This is a bit of an interesting issue, because it points out an inherent flaw with having a plugin system like this. While a system like this is definitely nice to have, we have to make sure we pay a lot of attention to how we design it so that it doesn't cause users tons of issues with having missing or incompatible plugins.

First of all, I think that the "required" and "optional" stuff should be done at the plugin level instead of at the packet level. Plugins can indicate whether they require to also be installed on clients, and then when a client connects it can send a list of all of the plugins it has installed (name and possibly even a version number) and the server can boot it if it's missing a required plugin. I also think we should be pretty strict about this - if a plugin ever needs to send a packet to a client for any reason, even if it might not necessarily be bad for the client to ignore it, it should be marked as required. For example, I don't really think it's fair for a server to say it's VoIP-enabled and then allow people to not even have the plugin installed. (If someone doesn't want VoIP, they can just mute everyone and disable their microphone through the plugin without actually fully disabling it.
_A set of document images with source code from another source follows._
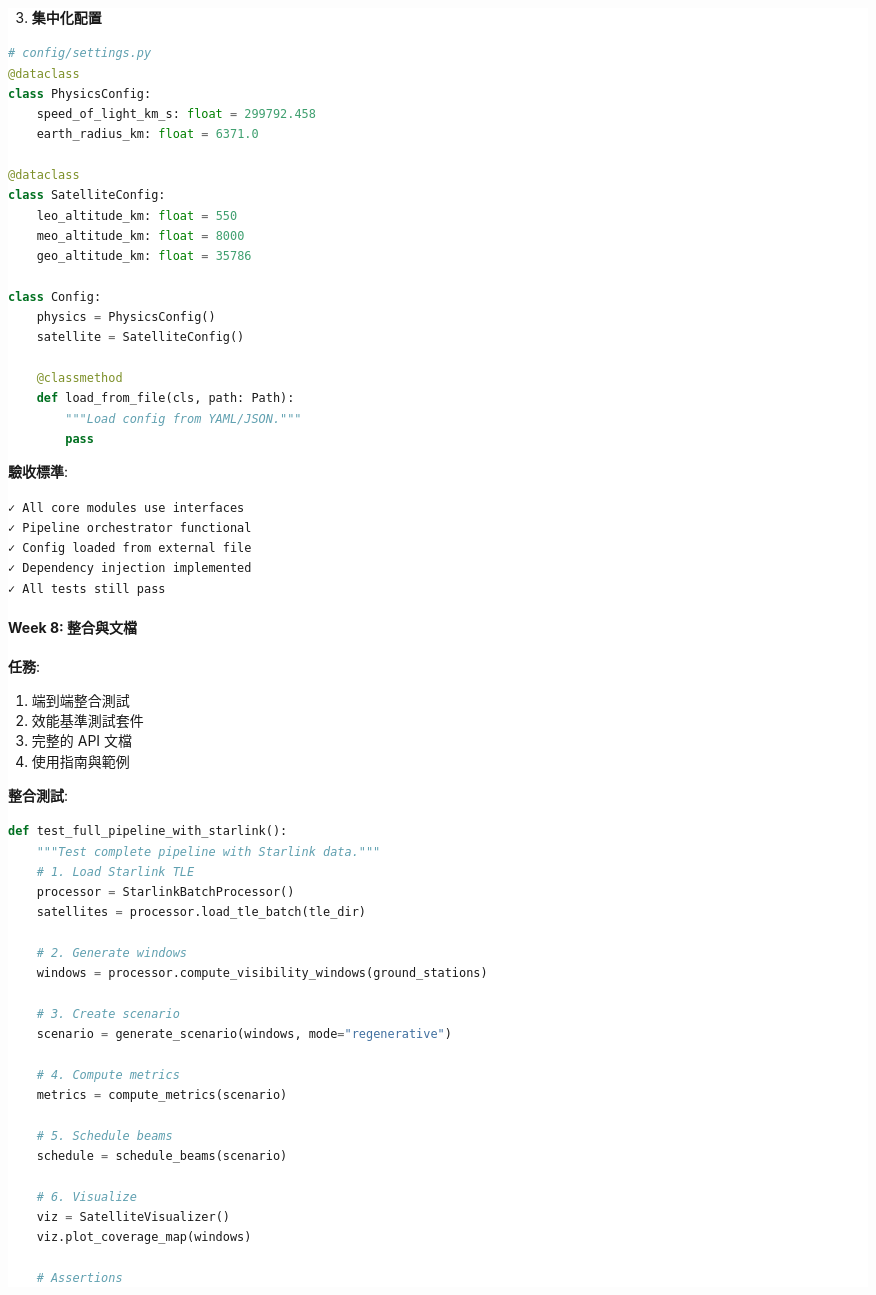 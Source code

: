 3. **集中化配置**
```python
# config/settings.py
@dataclass
class PhysicsConfig:
    speed_of_light_km_s: float = 299792.458
    earth_radius_km: float = 6371.0

@dataclass
class SatelliteConfig:
    leo_altitude_km: float = 550
    meo_altitude_km: float = 8000
    geo_altitude_km: float = 35786

class Config:
    physics = PhysicsConfig()
    satellite = SatelliteConfig()

    @classmethod
    def load_from_file(cls, path: Path):
        """Load config from YAML/JSON."""
        pass
```

**驗收標準**:
```bash
✓ All core modules use interfaces
✓ Pipeline orchestrator functional
✓ Config loaded from external file
✓ Dependency injection implemented
✓ All tests still pass
```

#### Week 8: 整合與文檔

**任務**:
1. 端到端整合測試
2. 效能基準測試套件
3. 完整的 API 文檔
4. 使用指南與範例

**整合測試**:
```python
def test_full_pipeline_with_starlink():
    """Test complete pipeline with Starlink data."""
    # 1. Load Starlink TLE
    processor = StarlinkBatchProcessor()
    satellites = processor.load_tle_batch(tle_dir)

    # 2. Generate windows
    windows = processor.compute_visibility_windows(ground_stations)

    # 3. Create scenario
    scenario = generate_scenario(windows, mode="regenerative")

    # 4. Compute metrics
    metrics = compute_metrics(scenario)

    # 5. Schedule beams
    schedule = schedule_beams(scenario)

    # 6. Visualize
    viz = SatelliteVisualizer()
    viz.plot_coverage_map(windows)

    # Assertions
```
This would also let the plugin actually know that the user has done this and inform everyone else that the player has voice chat muted.) The nice thing about handling this at the plugin level, too, is that it would allow people to make server plugins which require things like client-side in-memory tag edits to be done.

As far as handling discrepancies between packet IDs, I have a couple of thoughts on how we can do this:

  • The simplest solution would just be to have plugins explicitly specify the packet ID and then just maintain a list somewhere of which packet IDs are already in use. This would be the easiest thing for us to do, but it might cause a lot of issues with incompatibility between plugins if developers are stupid and don't pay attention to it.
  • I think the idea of having the server send a list of registered custom packets back might work pretty well. We have to be a bit careful with how we do this though, because if a plugin gets a "peer connected" event and then tries to fire off a packet before the client's packet table has been updated, there will be a huge problem. I was thinking a good approach might be to directly integrate the handshake into the packets that the game sends when it connects, so that we can ensure that clients get the necessary info right away. (This might also prevent people from hacking around it and skipping the handshake in case we implement something like identity verification into it.) Either way, we have to be careful about how we handle network events and make sure that plugins don't receive any events until a peer has been fully set up.

Finally, I think we also need to be careful with how we use the plugin system in general. I've been thinking that we should really only be using the plugin system for community-made plugins or optional server-side plugins. Anything which we make as part of the "core gameplay experience" (so this would include VoIP, IMO) should just be built directly into ED. We have to remember that every additional plugin we make and ship with the game is just giving users one more way to break their installation (and also giving us one more way to screw up pushing out an update...). While I agree that modularity is a good thing, and that having plugins allows us to accomplish it more easily, we should also be enforcing stricter coding/design standards. Most hooks should always just be nothing more than event sources which other parts of the code hook into, for example, and we should be very careful with how we use things like global objects and singletons (since old ED is just singleton hell right now with everything coupled together and it's honestly terrible to work with). This is a completely different issue on its own though which we need to talk about separately.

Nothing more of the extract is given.